Under the GB Illegal Timber Regulations, there is a prohibition on placing illegally harvested timber or timber products derived from such timber on the GB market. There is also a requirement to follow the mandatory due diligence system set out under those regulations including ensuring traceability through their supply chain, maintaining and regularly evaluating the company’s due diligence system and retaining such information for five years.
There is currently no UK legislation regarding the import of conflict minerals, however, the UK government has issued guidance that it expects all companies importing 3TG (tin, tantalum, tungsten and gold) into Great Britain to comply with The OECD Due Diligence Guidance for Responsible Supply Chains. This guidance provides a five-step framework to govern the due diligence process for the responsible mining of minerals. It specifically aims to ensure that minerals are responsibly sourced from conflict-affected and high-risk areas, and it provides a model supply chain policy for companies in compliance.
b.
Okpabi and others v Royal Dutch Shell Plc and another – the English Supreme Court ruled in February 2021 that group claims made by Nigerian claimants against Shell’s UK domiciled parent company for damage caused by oil spills could proceed. This was because there is a real issue to be tried in relation to how responsibility for environmental compliance was delegated between Shell UK and Shell’s Nigerian subsidiary.

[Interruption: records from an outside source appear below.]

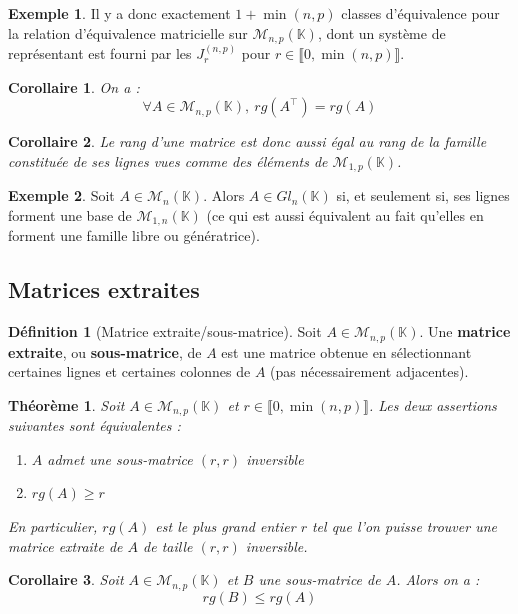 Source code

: \documentclass[french]{book}
\newcommand{\K}{\mathbb{K}}
\theoremstyle{plain}
\newtheorem{thm}{Théorème}[chapter]
\newtheorem{cor}{Corollaire}[chapter]
\theoremstyle{definition}
\newtheorem{dfn}{Définition}[chapter]
\newtheorem{exa}{Exemple}[chapter]
\theoremstyle{remark}
\begin{document}
\begin{exa}
	Il y a donc exactement $1+\min(n,p)$ classes d'équivalence pour la relation d'équivalence matricielle sur $\mathcal{M}_{n,p}(\K)$, dont un système de représentant est fourni par les $J_r^{(n,p)}$ pour $r\in\llbracket0,\min(n,p)\rrbracket$.
\end{exa}
\begin{cor}
	On a : $$\forall A\in\mathcal{M}_{n,p}(\K),\ rg(A^\top)=rg(A)$$
\end{cor}
\begin{cor}
	Le rang d'une matrice est donc aussi égal au rang de la famille constituée de ses lignes vues comme des éléments de $\mathcal{M}_{1,p}(\K)$.
\end{cor}
\begin{exa}
	Soit $A\in\mathcal{M}_n(\K)$. Alors $A\in Gl_n(\K)$ si, et seulement si, ses lignes forment une base de $\mathcal{M}_{1,n}(\K)$ (ce qui est aussi équivalent au fait qu'elles en forment une famille libre ou génératrice).
\end{exa}
\subsection{Matrices extraites}
\begin{dfn}[Matrice extraite/sous-matrice]
	Soit $A\in\mathcal{M}_{n,p}(\K)$. Une \textbf{matrice extraite}, ou \textbf{sous-matrice}, de $A$ est une matrice obtenue en sélectionnant certaines lignes et certaines colonnes de $A$ (pas nécessairement adjacentes).
\end{dfn}
\begin{thm}
	Soit $A\in\mathcal{M}_{n,p}(\K)$ et $r\in\llbracket0,\min(n,p)\rrbracket$. Les deux assertions suivantes sont équivalentes : \begin{enumerate}
		\item $A$ admet une sous-matrice $(r,r)$ inversible
		\item $rg(A)\geqslant r$
	\end{enumerate}
	En particulier, $rg(A)$ est le plus grand entier $r$ tel que l'on puisse trouver une matrice extraite de $A$ de taille $(r,r)$ inversible.
\end{thm}
\begin{cor}
	Soit $A\in\mathcal{M}_{n,p}(\K)$ et $B$ une sous-matrice de $A$. Alors on a : $$rg(B)\leqslant rg(A)$$
\end{cor}
\end{document}
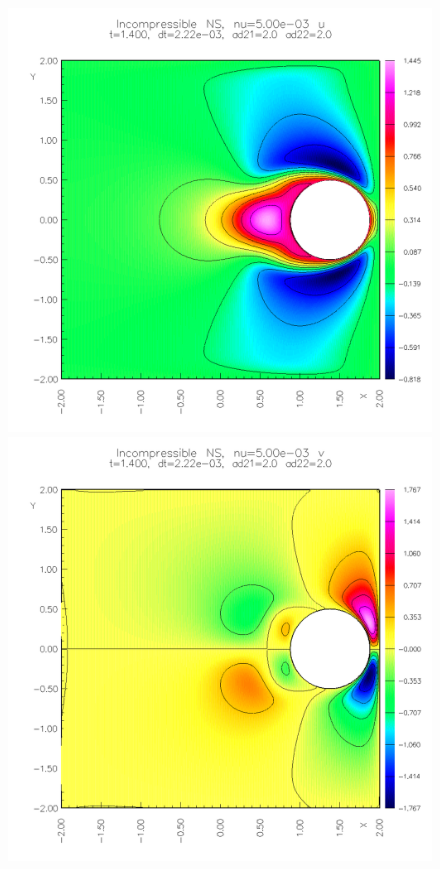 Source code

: {\begin{figure}
\begin{center}
\includegraphics[width=\figWidth]{figures/collide6-u-1p4}  
\includegraphics[width=\figWidth]{figures/collide6-v-1p4}  
%

\end{center}
\end{figure}}
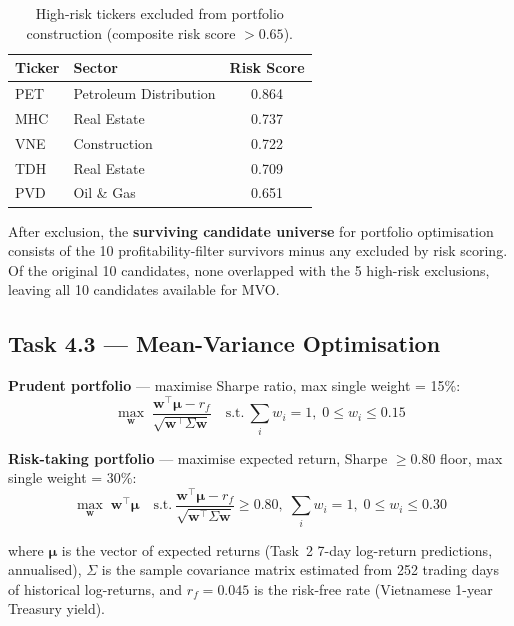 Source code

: \documentclass[12pt, a4paper]{article}
\begin{document}
\begin{table}[h]
\centering
\caption{High-risk tickers excluded from portfolio construction
         (composite risk score $> 0.65$).}
\label{tab:excluded}
\renewcommand{\arraystretch}{1.3}
\begin{tabular}{llc}
\hline
\textbf{Ticker} & \textbf{Sector} & \textbf{Risk Score} \\
\hline
PET & Petroleum Distribution & 0.864 \\
MHC & Real Estate            & 0.737 \\
VNE & Construction           & 0.722 \\
TDH & Real Estate            & 0.709 \\
PVD & Oil \& Gas             & 0.651 \\
\hline
\end{tabular}
\end{table}

After exclusion, the \textbf{surviving candidate universe} for
portfolio optimisation consists of the 10 profitability-filter
survivors minus any excluded by risk scoring. Of the original
10 candidates, none overlapped with the 5 high-risk exclusions,
leaving all 10 candidates available for MVO.

\subsection{Task 4.3 --- Mean-Variance Optimisation}

\textbf{Prudent portfolio} --- maximise Sharpe ratio, max single weight = 15\%:
\begin{equation}
\max_{\mathbf{w}} \; \frac{\mathbf{w}^\top \boldsymbol{\mu} - r_f}
                          {\sqrt{\mathbf{w}^\top \Sigma \mathbf{w}}}
\quad \text{s.t.}\ \sum_i w_i = 1,\; 0 \leq w_i \leq 0.15
\end{equation}

\textbf{Risk-taking portfolio} --- maximise expected return, Sharpe $\geq 0.80$
floor, max single weight = 30\%:
\begin{equation}
\max_{\mathbf{w}} \; \mathbf{w}^\top \boldsymbol{\mu}
\quad \text{s.t.}\ \frac{\mathbf{w}^\top \boldsymbol{\mu} - r_f}
                        {\sqrt{\mathbf{w}^\top \Sigma \mathbf{w}}} \geq 0.80,\;
\sum_i w_i = 1,\; 0 \leq w_i \leq 0.30
\label{eq:mvo_return}
\end{equation}


where $\boldsymbol{\mu}$ is the vector of expected returns (Task~2
7-day log-return predictions, annualised), $\Sigma$ is the sample
covariance matrix estimated from 252 trading days of historical
log-returns, and $r_f = 0.045$ is the risk-free rate (Vietnamese
1-year Treasury yield).
\end{document}
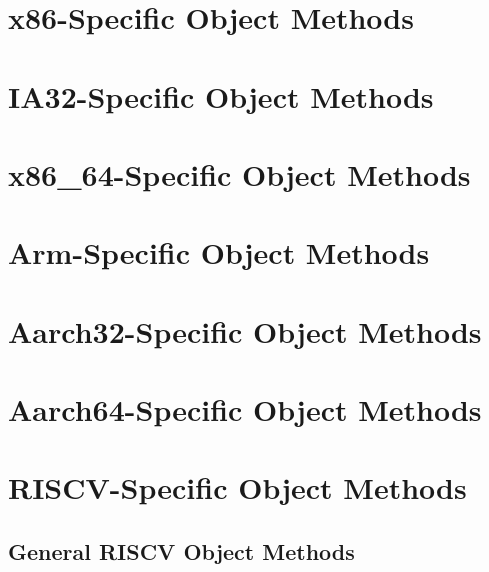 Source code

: \clearpage

\section{x86-Specific Object Methods}
\clearpage

\section{IA32-Specific Object Methods}
\clearpage

\section{x86\_64-Specific Object Methods}

\fi

\clearpage

\section{Arm-Specific Object Methods}

\clearpage

\section{Aarch32-Specific Object Methods}
\clearpage

\section{Aarch64-Specific Object Methods}
\clearpage

\section{RISCV-Specific Object Methods}
\subsection{General RISCV Object Methods}
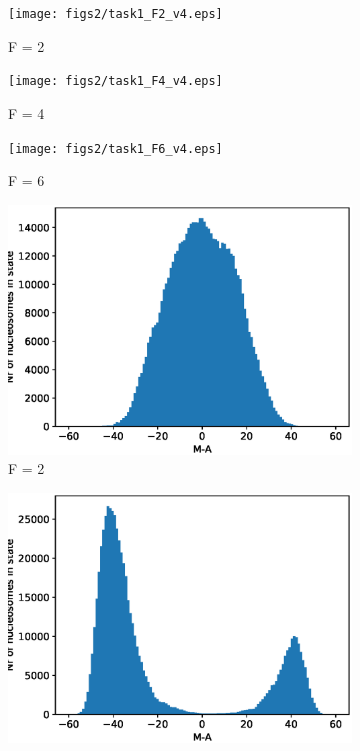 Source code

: \documentclass{article}
\begin{document}
\begin{figure}[H]
	\centering
	\begin{subfigure}[b]{.3\textwidth}
		\centering
		\texttt{[image: figs2/task1\_F2\_v4.eps]}
		\caption{F = 2}
		\label{fig:task1_F2}
	\end{subfigure}
	\begin{subfigure}[b]{.3\textwidth}
		\centering
		\texttt{[image: figs2/task1\_F4\_v4.eps]}
		\caption{F = 4}
		\label{fig:task1_F4}
	\end{subfigure}
	\begin{subfigure}[b]{.3\textwidth}
		\centering
		\texttt{[image: figs2/task1\_F6\_v4.eps]}
		\caption{F = 6}
		\label{fig:task1_F6}
	\end{subfigure}
	\begin{subfigure}[b]{.3\textwidth}
		\centering
		\includegraphics[width= \linewidth]{figs2/task1_F2_hist_v4.eps}
		\caption{F = 2}
		\label{fig:task1_F2_hist}
	\end{subfigure}
	\begin{subfigure}[b]{.3\textwidth}
		\centering
		\includegraphics[width= \linewidth]{figs2/task1_F4_hist_v4.eps}

\end{subfigure}
\end{figure}
\end{document}
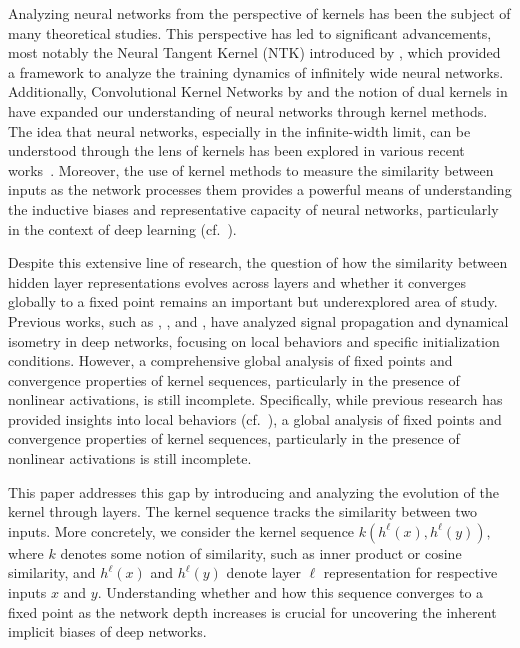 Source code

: \documentclass[twoside]{article}
\theoremstyle{definition}
\begin{document}
Analyzing neural networks from the perspective of kernels has been the subject of many theoretical studies. This perspective has led to significant advancements, most notably the Neural Tangent Kernel (NTK) introduced by \citet{jacot2018neural}, which provided a framework to analyze the training dynamics of infinitely wide neural networks. Additionally, Convolutional Kernel Networks by \citet{mairal2014convolutional} and the notion of dual kernels in \citet{daniely2016toward} have expanded our understanding of neural networks through kernel methods. The idea that neural networks, especially in the infinite-width limit, can be understood through the lens of kernels has been explored in various recent works~\citep{lee2019wide, arora2019exact, yang2019scaling}. Moreover, the use of kernel methods to measure the similarity between inputs as the network processes them provides a powerful means of understanding the inductive biases and representative capacity of neural networks, particularly in the context of deep learning (cf.~\citep{zhang2017understanding,zhang2021understanding,cho2009kernel}).

Despite this extensive line of research, the question of how the similarity between hidden layer representations evolves across layers and whether it converges globally to a fixed point remains an important but underexplored area of study. Previous works, such as \citet{saxe2013exact}, \citet{schoenholz2016deep}, and \citet{pennington2017resurrecting}, have analyzed signal propagation and dynamical isometry in deep networks, focusing on local behaviors and specific initialization conditions. However, a comprehensive global analysis of fixed points and convergence properties of kernel sequences, particularly in the presence of nonlinear activations, is still incomplete. Specifically, while previous research has provided insights into local behaviors (cf.~\citep{yang2019meanfield}), a global analysis of fixed points and convergence properties of kernel sequences, particularly in the presence of nonlinear activations is still incomplete.

This paper addresses this gap by introducing and analyzing the evolution of the kernel through layers. The kernel sequence tracks the similarity between two inputs. More concretely, we consider the kernel sequence $k(h^\ell(x), h^\ell(y)),$ where $k$ denotes some notion of similarity, such as inner product or cosine similarity, and $h^\ell(x)$ and $h^\ell(y)$ denote layer $\ell$ representation for respective inputs $x$ and $y$. Understanding whether and how this sequence converges to a fixed point as the network depth increases is crucial for uncovering the inherent implicit biases of deep networks.
\end{document}
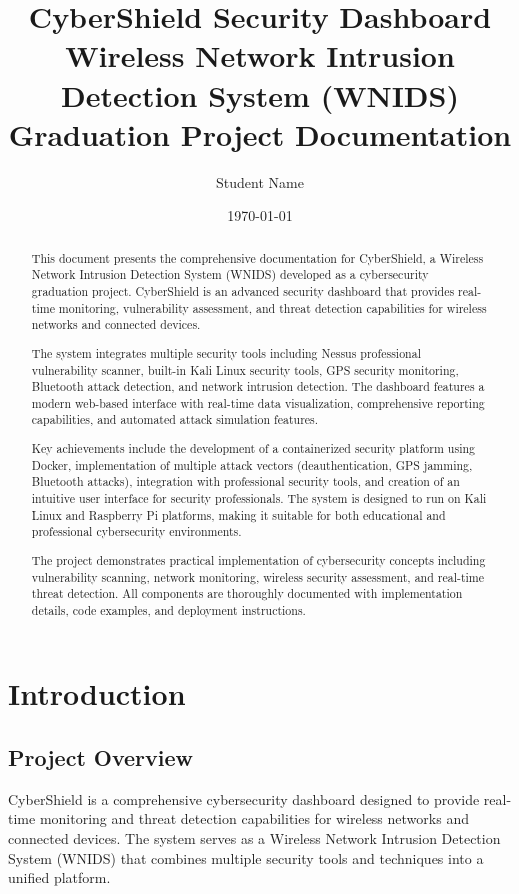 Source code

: \documentclass[12pt,a4paper]{report}
\title{\textbf{CyberShield Security Dashboard}\\
       \large{Wireless Network Intrusion Detection System (WNIDS)}\\
       \large{Graduation Project Documentation}}
\author{Student Name}
\date{\today}
\begin{document}
\maketitle

\tableofcontents
\listoffigures
\listoftables

\begin{abstract}
This document presents the comprehensive documentation for CyberShield, a Wireless Network Intrusion Detection System (WNIDS) developed as a cybersecurity graduation project. CyberShield is an advanced security dashboard that provides real-time monitoring, vulnerability assessment, and threat detection capabilities for wireless networks and connected devices.

The system integrates multiple security tools including Nessus professional vulnerability scanner, built-in Kali Linux security tools, GPS security monitoring, Bluetooth attack detection, and network intrusion detection. The dashboard features a modern web-based interface with real-time data visualization, comprehensive reporting capabilities, and automated attack simulation features.

Key achievements include the development of a containerized security platform using Docker, implementation of multiple attack vectors (deauthentication, GPS jamming, Bluetooth attacks), integration with professional security tools, and creation of an intuitive user interface for security professionals. The system is designed to run on Kali Linux and Raspberry Pi platforms, making it suitable for both educational and professional cybersecurity environments.

The project demonstrates practical implementation of cybersecurity concepts including vulnerability scanning, network monitoring, wireless security assessment, and real-time threat detection. All components are thoroughly documented with implementation details, code examples, and deployment instructions.
\end{abstract}

\chapter{Introduction}

\section{Project Overview}

CyberShield is a comprehensive cybersecurity dashboard designed to provide real-time monitoring and threat detection capabilities for wireless networks and connected devices. The system serves as a Wireless Network Intrusion Detection System (WNIDS) that combines multiple security tools and techniques into a unified platform.
\end{document}
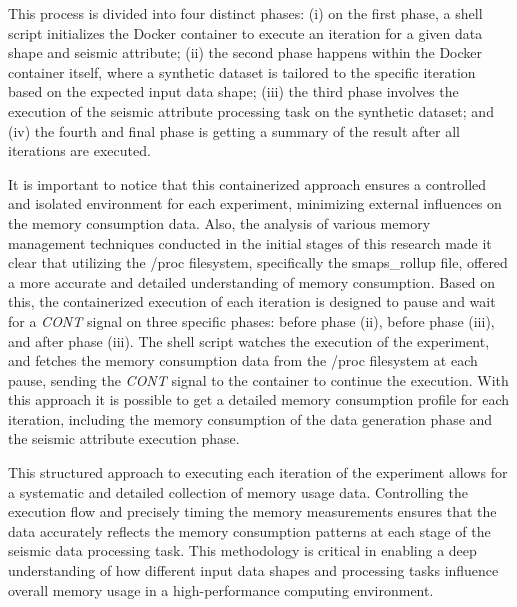 This process is divided into four distinct phases:
(i) on the first phase, a shell script initializes the Docker container to execute an iteration for a given data shape and seismic attribute;
(ii) the second phase happens within the Docker container itself, where a synthetic dataset is tailored to the specific iteration based on the expected input data shape;
(iii) the third phase involves the execution of the seismic attribute processing task on the synthetic dataset; and
(iv) the fourth and final phase is getting a summary of the result after all iterations are executed.

It is important to notice that this containerized approach ensures a controlled and isolated environment for each experiment, minimizing external influences on the memory consumption data.
Also, the analysis of various memory management techniques conducted in the initial stages of this research made it clear that utilizing the /proc filesystem, specifically the smaps\_rollup file, offered a more accurate and detailed understanding of memory consumption.
Based on this, the containerized execution of each iteration is designed to pause and wait for a \textit{CONT} signal on three specific phases: before phase (ii), before phase (iii), and after phase (iii).
The shell script watches the execution of the experiment, and fetches the memory consumption data from the /proc filesystem at each pause, sending the \textit{CONT} signal to the container to continue the execution.
With this approach it is possible to get a detailed memory consumption profile for each iteration, including the memory consumption of the data generation phase and the seismic attribute execution phase.

This structured approach to executing each iteration of the experiment allows for a systematic and detailed collection of memory usage data.
Controlling the execution flow and precisely timing the memory measurements ensures that the data accurately reflects the memory consumption patterns at each stage of the seismic data processing task.
This methodology is critical in enabling a deep understanding of how different input data shapes and processing tasks influence overall memory usage in a high-performance computing environment.




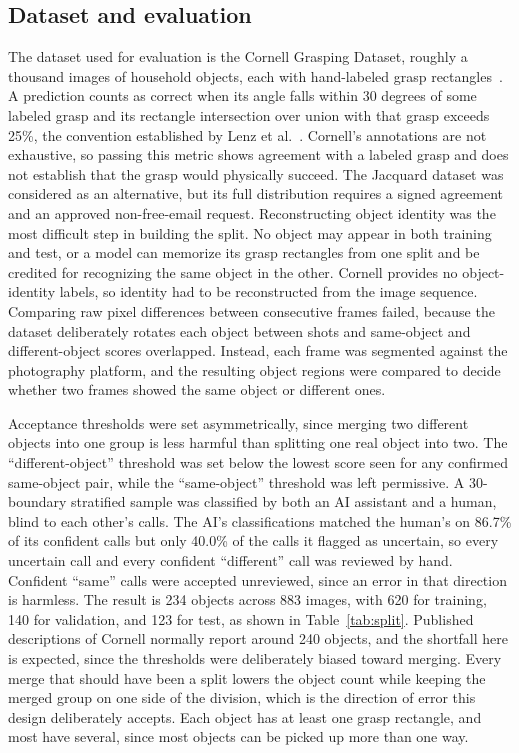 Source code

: \documentclass[12pt,letterpaper]{article}
\begin{document}
\subsection{Dataset and evaluation}

The dataset used for evaluation is the Cornell Grasping Dataset, roughly
a thousand images of household objects, each with hand-labeled grasp
rectangles~\cite{jiang2011}. A prediction counts as correct when its
angle falls within 30 degrees of some labeled grasp and its rectangle
intersection over union with that grasp exceeds 25\%, the convention
established by Lenz et al.~\cite{lenz2015}. Cornell's annotations are
not exhaustive, so passing this metric shows agreement with a labeled
grasp and does not establish that the grasp would physically succeed.
The Jacquard dataset was considered as an alternative, but its full
distribution requires a signed agreement and an approved non-free-email
request. Reconstructing object identity was the most difficult step in
building the split. No object may appear in both training and test, or a
model can memorize its grasp rectangles from one split and be credited
for recognizing the same object in the other. Cornell provides no
object-identity labels, so identity had to be reconstructed from the
image sequence. Comparing raw pixel differences between consecutive
frames failed, because the dataset deliberately rotates each object
between shots and same-object and different-object scores overlapped.
Instead, each frame was segmented against the photography platform, and
the resulting object regions were compared to decide whether two frames
showed the same object or different ones.

Acceptance thresholds were set asymmetrically, since merging two
different objects into one group is less harmful than splitting one real
object into two. The ``different-object'' threshold was set below the
lowest score seen for any confirmed same-object pair, while the
``same-object'' threshold was left permissive. A 30-boundary stratified
sample was classified by both an AI assistant and a human, blind to each
other's calls. The AI's classifications matched the human's on 86.7\% of
its confident calls but only 40.0\% of the calls it flagged as
uncertain, so every uncertain call and every confident ``different''
call was reviewed by hand. Confident ``same'' calls were accepted
unreviewed, since an error in that direction is harmless. The result is
234 objects across 883 images, with 620 for training, 140 for
validation, and 123 for test, as shown in Table~\ref{tab:split}.
Published descriptions of Cornell normally report around 240 objects,
and the shortfall here is expected, since the thresholds were
deliberately biased toward merging. Every merge that should have been a
split lowers the object count while keeping the merged group on one side
of the division, which is the direction of error this design
deliberately accepts. Each object has at least one grasp rectangle, and
most have several, since most objects can be picked up more than one
way.
\end{document}
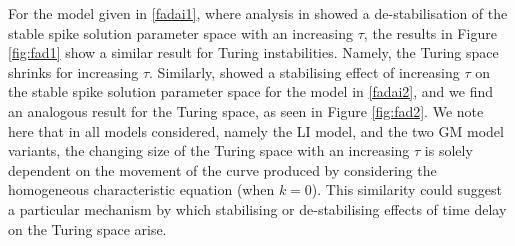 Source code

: For the model given in \eqref{fadai1}, where analysis in \cite{fadai1} showed a de-stabilisation of the stable spike solution parameter space with an increasing $\tau$, the results in Figure \ref{fig:fad1} show a similar result for Turing instabilities. Namely, the Turing space shrinks for increasing $\tau$. Similarly, \cite{fadai2} showed a stabilising effect of increasing $\tau$ on the stable spike solution parameter space for the model in \eqref{fadai2}, and we find an analogous result for the Turing space, as seen in Figure \ref{fig:fad2}. We note here that in all models considered, namely the LI model, and the two GM model variants, the changing size of the Turing space with an increasing $\tau$ is solely dependent on the movement of the curve produced by considering the homogeneous characteristic equation (when $k=0$). This similarity could suggest a particular mechanism by which stabilising or de-stabilising effects of time delay on the Turing space arise.


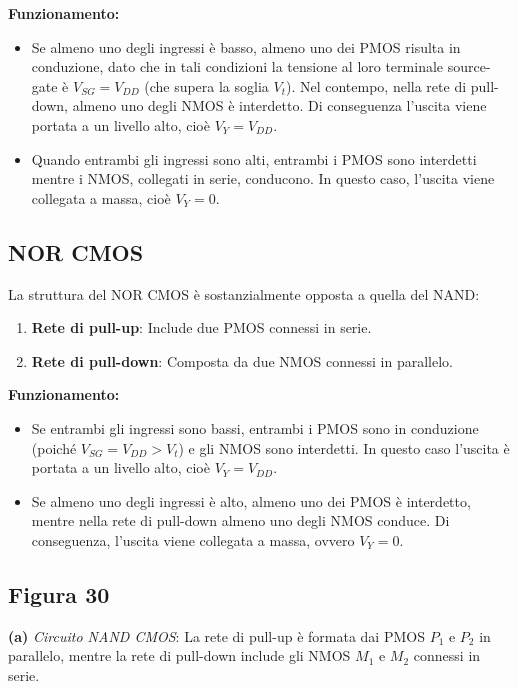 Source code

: \bigskip
\textbf{Funzionamento:}
\begin{itemize}
  \item Se almeno uno degli ingressi è basso, almeno uno dei PMOS risulta in conduzione, dato che in tali condizioni la tensione al loro terminale source-gate è \(V_{SG}=V_{DD}\) (che supera la soglia \(V_t\)). Nel contempo, nella rete di pull-down, almeno uno degli NMOS è interdetto. Di conseguenza l'uscita viene portata a un livello alto, cioè \(V_Y = V_{DD}\).
  \item Quando entrambi gli ingressi sono alti, entrambi i PMOS sono interdetti mentre i NMOS, collegati in serie, conducono. In questo caso, l'uscita viene collegata a massa, cioè \(V_Y = 0\).
\end{itemize}

\subsection{NOR CMOS}

La struttura del NOR CMOS è sostanzialmente opposta a quella del NAND:
\begin{enumerate}
  \item \textbf{Rete di pull-up}: Include due PMOS connessi in serie.
  \item \textbf{Rete di pull-down}: Composta da due NMOS connessi in parallelo.
\end{enumerate}

\bigskip
\textbf{Funzionamento:}
\begin{itemize}
  \item Se entrambi gli ingressi sono bassi, entrambi i PMOS sono in conduzione (poiché \(V_{SG}=V_{DD}>V_t\)) e gli NMOS sono interdetti. In questo caso l'uscita è portata a un livello alto, cioè \(V_Y = V_{DD}\).
  \item Se almeno uno degli ingressi è alto, almeno uno dei PMOS è interdetto, mentre nella rete di pull-down almeno uno degli NMOS conduce. Di conseguenza, l'uscita viene collegata a massa, ovvero \(V_Y = 0\).
\end{itemize}

\subsection*{Figura 30}

\textbf{(a)} \textit{Circuito NAND CMOS}: La rete di pull-up è formata dai PMOS \(P_1\) e \(P_2\) in parallelo, mentre la rete di pull-down include gli NMOS \(M_1\) e \(M_2\) connessi in serie.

Município de Mariana v BHP Group UK Ltd – the Court of Appeal has given permission for around 200,000 Brazilian claimants to pursue their class action for damages caused by the collapse of the Fundão Dam in Brazil. The claimants are fighting to get £5bn compensation for the devastation caused by the Mariana dam disaster in November 2015. When the Fundão tailings dam burst, it released 40m cubic metres of toxic mining waste, killing 19 people and affecting the lives of hundreds of thousands more. The brown, polluted sludge spilled down the River Doce in the Brazilian state of Minas Gerais, flowing for 400 miles (670km) into the Atlantic Ocean. Thousands were made homeless and livelihoods centred on the river were destroyed. That decision is subject to an application for permission to appeal to the Supreme Court, but in the meantime an eight-week trial of liability issues in the Fundo Claim has been fixed for April 2024.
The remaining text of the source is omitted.